The mood of Mehri’s subjects varies from serious to amusing.  Her series called, “Do You Hear My Cry?” shows Mehri’s social commentary and advocacy for Persian women.  


One time, in Vegas, she was captured by the Cirque de Soleil characters and she subsequently created another series—on the opposite side of the emotional spectrum—called “Cirque.”  These sculptures are so different from her others. They use a variety of materials and are animated!  Her idea was to clothe the figures in a thick lace. But no craft or fabric stores carried the type that she envisioned. Then one day, while foraging through her mother’s old sewing box, she found the perfect coarse, eyelet-style lace. As she wrapped the material around the torsos and legs of her muses, Mehri realized that her mother’s legacy would be forever encased--and celebrated--in these whimsical sculptures.  Even their masks were made out of small cuttings of the fabric. 

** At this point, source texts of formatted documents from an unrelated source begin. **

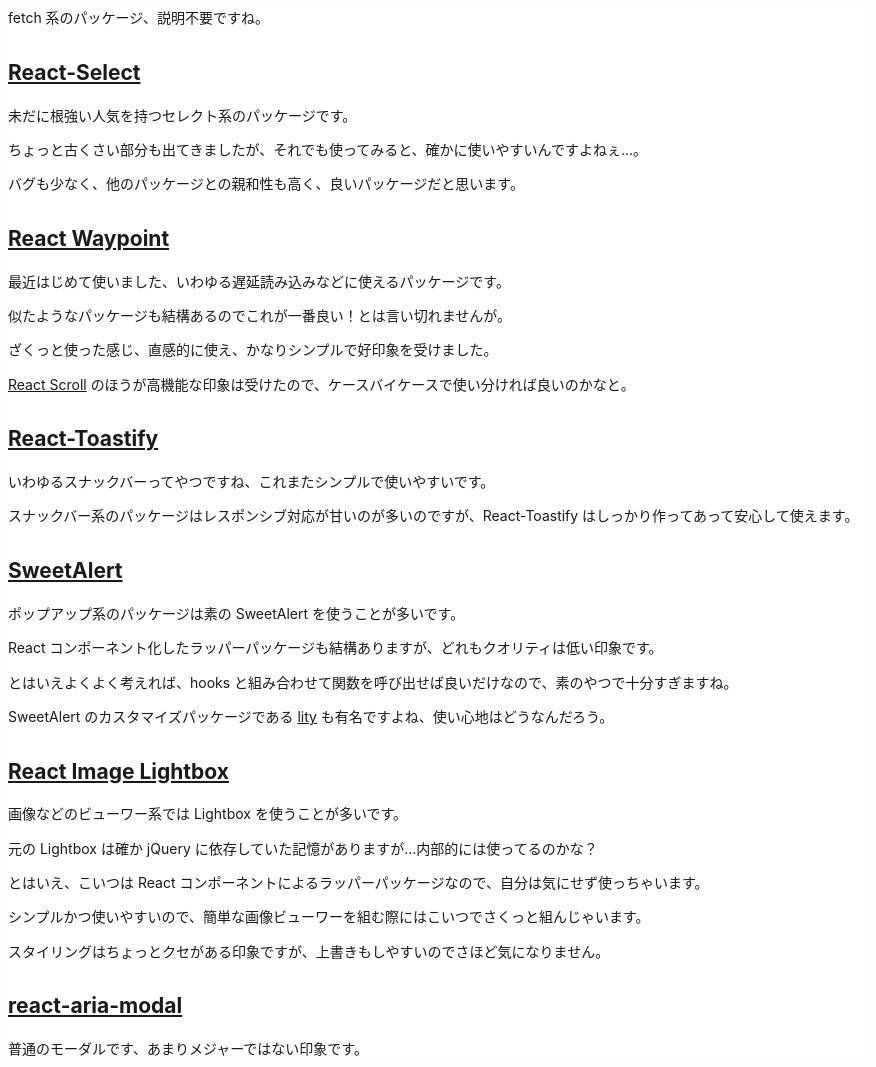 fetch 系のパッケージ、説明不要ですね。

## [React-Select](https://www.npmjs.com/package/react-select)

未だに根強い人気を持つセレクト系のパッケージです。

ちょっと古くさい部分も出てきましたが、それでも使ってみると、確かに使いやすいんですよねぇ…。

バグも少なく、他のパッケージとの親和性も高く、良いパッケージだと思います。

## [React Waypoint](https://www.npmjs.com/package/react-waypoint)

最近はじめて使いました、いわゆる遅延読み込みなどに使えるパッケージです。

似たようなパッケージも結構あるのでこれが一番良い！とは言い切れませんが。

ざくっと使った感じ、直感的に使え、かなりシンプルで好印象を受けました。

[React Scroll](https://www.npmjs.com/package/react-scroll) のほうが高機能な印象は受けたので、ケースバイケースで使い分ければ良いのかなと。

## [React-Toastify](https://www.npmjs.com/package/react-toastify)

いわゆるスナックバーってやつですね、これまたシンプルで使いやすいです。

スナックバー系のパッケージはレスポンシブ対応が甘いのが多いのですが、React-Toastify はしっかり作ってあって安心して使えます。

## [SweetAlert](https://www.npmjs.com/package/sweetalert)

ポップアップ系のパッケージは素の SweetAlert を使うことが多いです。

React コンポーネント化したラッパーパッケージも結構ありますが、どれもクオリティは低い印象です。

とはいえよくよく考えれば、hooks と組み合わせて関数を呼び出せば良いだけなので、素のやつで十分すぎますね。

SweetAlert のカスタマイズパッケージである [lity](https://www.npmjs.com/package/lity) も有名ですよね、使い心地はどうなんだろう。

## [React Image Lightbox](https://www.npmjs.com/package/react-image-lightbox)

画像などのビューワー系では Lightbox を使うことが多いです。

元の Lightbox は確か jQuery に依存していた記憶がありますが…内部的には使ってるのかな？

とはいえ、こいつは React コンポーネントによるラッパーパッケージなので、自分は気にせず使っちゃいます。

シンプルかつ使いやすいので、簡単な画像ビューワーを組む際にはこいつでさくっと組んじゃいます。

スタイリングはちょっとクセがある印象ですが、上書きもしやすいのでさほど気になりません。

## [react-aria-modal](https://www.npmjs.com/package/react-aria-modal)

普通のモーダルです、あまりメジャーではない印象です。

Ms. Danielpour considers "Escape" as her master piece.  It was inspired by those fleeing Florida's 1928 hurricane. However, the piece can be applied to any scenario on the same subject.


Mehri also works in crystal Lucite.  Her Wild Horses is a stunning example of her use of this material.

Discover more of Mehri's work on her website and enjoy the beauty and restoration her artwork exudes.  I think you’ll agree she is a queen in her own right!